The Number 52 To Town
Harold stared down at the cuts on his hands, numb to his surroundings. As he examined the multitude of cuts and scrapes that covered them he marvelled at his ability to do so. Just four hours ago the idea of him sitting outside in the street and his attention being on anything other than the crushing weight of the outside world on top of his head would have seemed an impossibility.

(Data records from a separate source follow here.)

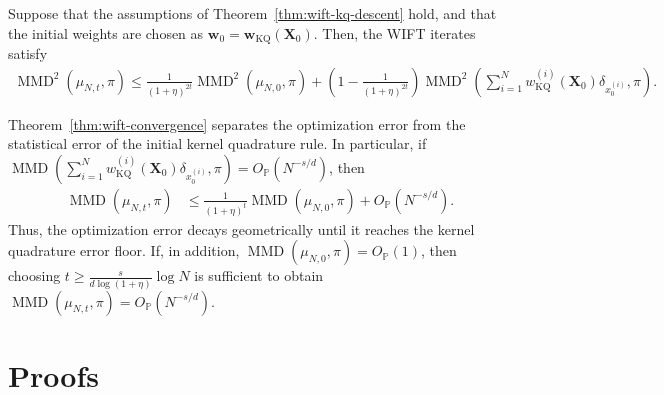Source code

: \begin{theorem}
\label{thm:wift-convergence}
Suppose that the assumptions of Theorem~\ref{thm:wift-kq-descent} hold, and that the initial weights are chosen as $\bm{w}_0=\bm{w}_{\mathrm{KQ}}(\bm{X}_0)$. Then, the WIFT iterates satisfy
\begin{align*}
\operatorname{MMD}^2(\mu_{N,t},\pi) \leq
\frac{1}{(1+\eta)^{2t}}
\operatorname{MMD}^2(\mu_{N,0},\pi) +
\left(
1-\frac{1}{(1+\eta)^{2t}}
\right)
\operatorname{MMD}^2
\left(
\sum_{i=1}^N
w_{\mathrm{KQ}}^{(i)}(\bm{X}_0)
\delta_{x_0^{(i)}},
\pi
\right).
\end{align*}
\end{theorem}

\begin{rem}
Theorem~\ref{thm:wift-convergence} separates the optimization error from the
statistical error of the initial kernel quadrature rule. In particular, if
$\operatorname{MMD}(\sum_{i=1}^N
w_{\mathrm{KQ}}^{(i)}(\bm{X}_0)\delta_{x_0^{(i)}},\pi)
=O_{\mathbb{P}}(N^{-s/d})$, then
\begin{align*}
\operatorname{MMD}(\mu_{N,t},\pi)
&\leq \frac{1}{(1+\eta)^t}
\operatorname{MMD}(\mu_{N,0},\pi)
+O_{\mathbb{P}}(N^{-s/d}).
\end{align*}
Thus, the optimization error decays geometrically until it reaches the
kernel quadrature error floor. If, in addition,
$\operatorname{MMD}(\mu_{N,0},\pi)=O_{\mathbb{P}}(1)$, then choosing
$t\geq \frac{s}{d\log(1+\eta)}\log N$ is sufficient to obtain
$\operatorname{MMD}(\mu_{N,t},\pi)=O_{\mathbb{P}}(N^{-s/d})$.
\end{rem}

\section{Proofs}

The day has started like the one before it, and the one before that. And we’ll, each one before that really. It had been two years since he’d left his apartment, opening the door even only to food deliveries and the occasional family visitor. Harold wasn’t sure how it had started. He’s had a tough year or two for sure, somehow he started leaving less and less. The pandemic hadn’t helped, but he couldn’t really blame just that. Eventually it’s been weeks since he’d left the house and he’s realised he’d started to fear the prospect. By that point it felt too late though, the pattern had been established and the behaviour set. He didn’t know how to change it, so he just carried on. As humans tend to do he supposed.
After his breakfast he’d sat at his desk, checking his new sites and feeds. A like warm coffee sat on the edge of the desk, gently cradled in his left hand as he absorbed the final remnants of heat from the ceramic. Then all of a sudden it was as if the very world had exploded. Harold was thrown backwards, as was his desk, to the other side of the room. Every inch of his body felt as if a thousand tiny daggers had been hurled into him. He was subconsciously aware of the sounds of exploding glass and pulverised brick even before he hit the floor. Everything went black.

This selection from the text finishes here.